Court Rejects Organ Transplant Drug Maker’s Challenge To Monopolization Claims
Judge Ryan Zobel of the U.S. District Court for the District of Massachusetts has denied the motion to dismiss filed in the consolidated class action of In re Prograf Antitrust Litigation by the defendant, organ transplant drug manufacturer Astellas Pharma US, Inc.
Plaintiffs are direct purchasers of Prograf – a brand-name immunosuppressant drug that fights organ rejection following heart, kidney and liver transplants – who allege that its manufacturer, Astellas, violated the antitrust laws by filing a citizen petition with the Food and Drug Administration (“FDA”) that was designed to stave off competition and prolong the drug’s monopoly. The court’s denial of Astellas’ motion to dismiss means that the direct purchasers’ monopolization claims under Section 2 of the Sherman Antitrust Act will proceed
The plaintiffs claim that Astellas recognized that generic manufacturers would seek FDA approval to sell competing drugs and that Astellas’ citizen petition was “objectively baseless,” and used “to stall the approval of generic manufacturers’ Abreviated (sic) New Drug Applications.”
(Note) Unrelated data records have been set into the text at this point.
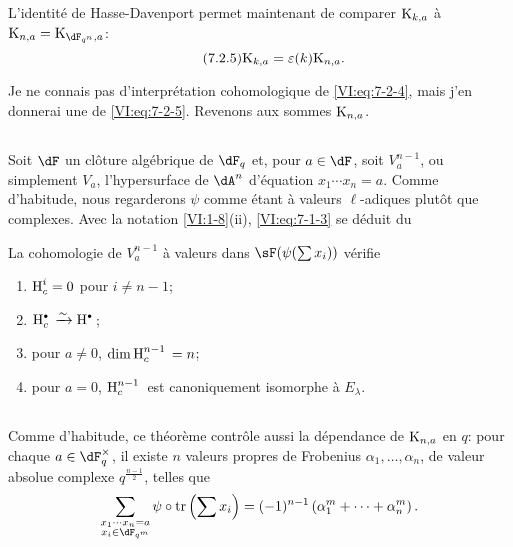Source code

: L'identité de Hasse-Davenport permet maintenant de comparer $\textnormal{K}_{k,a}$ 
à $\kloos_{n,a} = \kloos_{\dF_{q^n},a}$: 
\begin{equation*}\tag{7.2.5}\label{VI:eq:7-2-5}
  \textnormal{K}_{k,a} = \varepsilon(k) \textnormal{K}_{n,a} \text{.} 
\end{equation*}

Je ne connais pas d'interprétation cohomologique de \eqref{VI:eq:7-2-4}, mais 
j'en donnerai une de \eqref{VI:eq:7-2-5}. Revenons aux sommes $\textnormal{K}_{n,a}$. 





\subsection{}\label{VI:7-3}

Soit $\dF$ un clôture algébrique de $\dF_q$ et, pour $a\in \dF$, soit 
$V_a^{n-1}$, ou simplement $V_a$, l'hypersurface de $\dA^n$ d'équation 
$x_1 \dotsm x_n=a$. Comme d'habitude, nous regarderons $\psi$ comme étant à 
valeurs $\ell$-adiques plutôt que complexes. Avec la notation 
\ref{VI:1-8}(ii), \eqref{VI:eq:7-1-3} se déduit du 





\begin{theorem_}\label{VI:7-4}
La cohomologie de $V_a^{n-1}$ à valeurs dans $\sF(\psi(\sum x_i))$ vérifie 
\begin{enumerate}[\indent (i)]
  \item $\operatorname{H}_c^i=0$ pour $i\ne n-1$; 
  \item $\h_c^\bullet{} \iso \h^\bullet{}$; 
  \item pour $a\ne 0$, $\dim \operatorname{H}_c^{n-1}{}=n$; 
  \item pour $a=0$, $\operatorname{H}_c^{n-1}{}$ est canoniquement isomorphe à $E_\lambda$. 
\end{enumerate}
\end{theorem_}





\subsection{}\label{VI:7-5}

Comme d'habitude, ce théorème contrôle aussi la dépendance de 
$\textnormal{K}_{n,a}$ en $q$: pour chaque $a\in \dF_q^\times$, il existe $n$ valeurs 
propres de Frobenius $\alpha_1,\dots,\alpha_n$, de valeur absolue complexe 
$q^{\frac{n-1}{2}}$, telles que 
\[
  \sum_{\substack{x_1\dotsm x_n = a \\ x_i\in \dF_{q^m}}} \psi\circ \tr\left(\sum x_i\right) = (-1)^{n-1} \left(\alpha_1^m + \cdots + \alpha_n^m \right) \text{.} 
\]

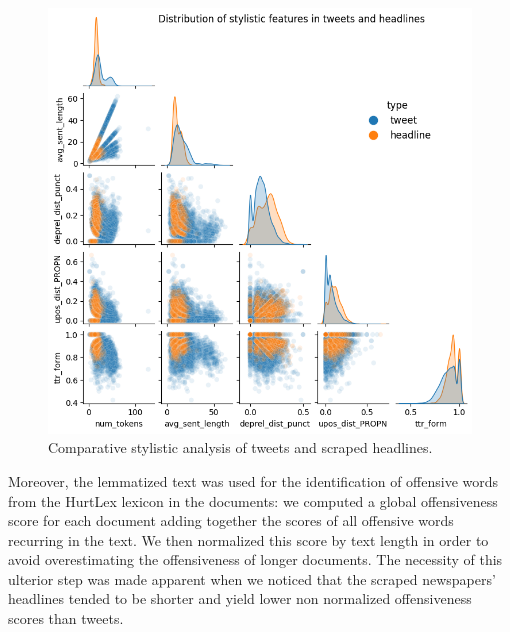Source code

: \begin{figure}
    \includegraphics[width=\columnwidth]{../../results/images/style.png}
    \caption{Comparat{}ive stylistic analysis of tweets and scraped headlines.}
    \label{fig:style}
\end{figure}

Moreover, the lemmatized text was used for the identification of offensive words from the HurtLex lexicon in the documents: we computed a global offensiveness score for each document adding together the scores of all offensive words recurring in the text.
We then normalized this score by text length in order to avoid overestimating the offensiveness of longer documents.
The necessity of this ulterior step was made apparent when we noticed that the scraped newspapers' headlines tended to be shorter and yield lower non normalized offensiveness scores than tweets.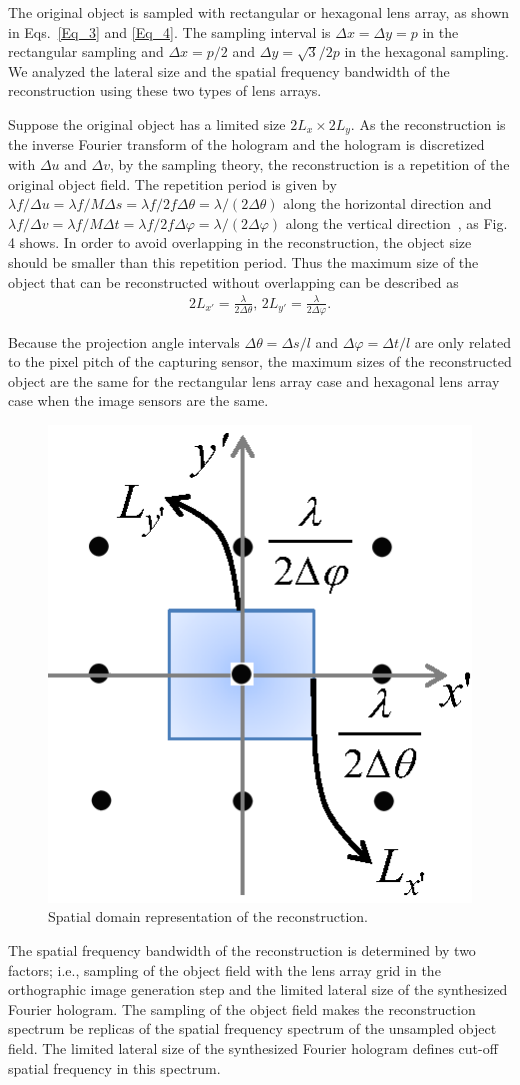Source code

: \documentclass[10pt,letterpaper]{article}
\begin{document}
The original object is sampled with rectangular or hexagonal lens array, as shown in Eqs.~\eqref{Eq_3} and \eqref{Eq_4}. The sampling interval is $\Delta x= \Delta y=p$ in the rectangular sampling and $\Delta x= p/2$ and $\Delta y=\sqrt{3}/2p$ in the hexagonal sampling. We analyzed the lateral size and the spatial frequency bandwidth of the reconstruction using these two types of lens arrays.  

Suppose the original object has a limited size $2L_x\times 2L_y$. As the reconstruction is the inverse Fourier transform of the hologram and the hologram is discretized with $\Delta u$ and $\Delta v$, by the sampling theory, the reconstruction is a repetition of the original object field. The repetition period is given by $\lambda f/\Delta u= \lambda f/M\Delta s= \lambda f/2f\Delta\theta = \lambda/(2\Delta\theta)$ along the horizontal direction and $\lambda f/\Delta v= \lambda f/M\Delta t= \lambda f/2f\Delta\varphi= \lambda/(2\Delta\varphi)$ along the vertical direction~\cite{Goodman_2005}, as Fig. 4 shows. In order to avoid overlapping in the reconstruction, the object size should be smaller than this repetition period. Thus the maximum size of the object that can be reconstructed without overlapping can be described as  
\begin{align}
2L_{x'} =\frac{\lambda}{2\Delta\theta} ,\, 2L_{y'} =\frac{\lambda}{2\Delta\varphi}. 
\label{Eq_5} 
\end{align} 

Because the projection angle intervals $\Delta\theta=\Delta s/l$ and $\Delta\varphi=\Delta t/l$ are only related to the pixel pitch of the capturing sensor, the maximum sizes of the reconstructed object are the same for the rectangular lens array case and hexagonal lens array case when the image sensors are the same.
\begin{figure}[htb]
\centering\includegraphics[width=.25\columnwidth]{fig_4}
\caption{Spatial domain representation of the reconstruction.}
\label{fig_4}
\end{figure}

The spatial frequency bandwidth of the reconstruction is determined by two factors; i.e., sampling of the object field with the lens array grid in the orthographic image generation step and the limited lateral size of the synthesized Fourier hologram. The sampling of the object field makes the reconstruction spectrum be replicas of the spatial frequency spectrum of the unsampled object field. The limited lateral size of the synthesized Fourier hologram defines cut-off spatial frequency in this spectrum.  
\end{document}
In addition to filing a citizen petition with the FDA, Astellas unsuccessfully moved in the District Court for the District of Columbia in August 2009 for a temporary restraining order and preliminary injunction to prevent the FDA from approving generic competing drugs. Astellas’ motion for injunctive relief was denied by Judge Urbina on August 12, 2009. Astellas voluntarily dismissed that matter in November 2009.
Plaintiffs allege that Astellas’ administrative and legal actions “unlawfully continued a monopoly in the market … for up to two years, selling well over a billion dollars of Prograf during that time.”
Astellas moved to dismiss the class action complaint, arguing primarily that the citizen petition was protected by the Noerr-Pennington doctrine granting immunity to legitimate petitioning activity. The plaintiffs argued that Noerr-Pennington immunity is inapplicable since the petition “was an objectively baseless ‘sham.’”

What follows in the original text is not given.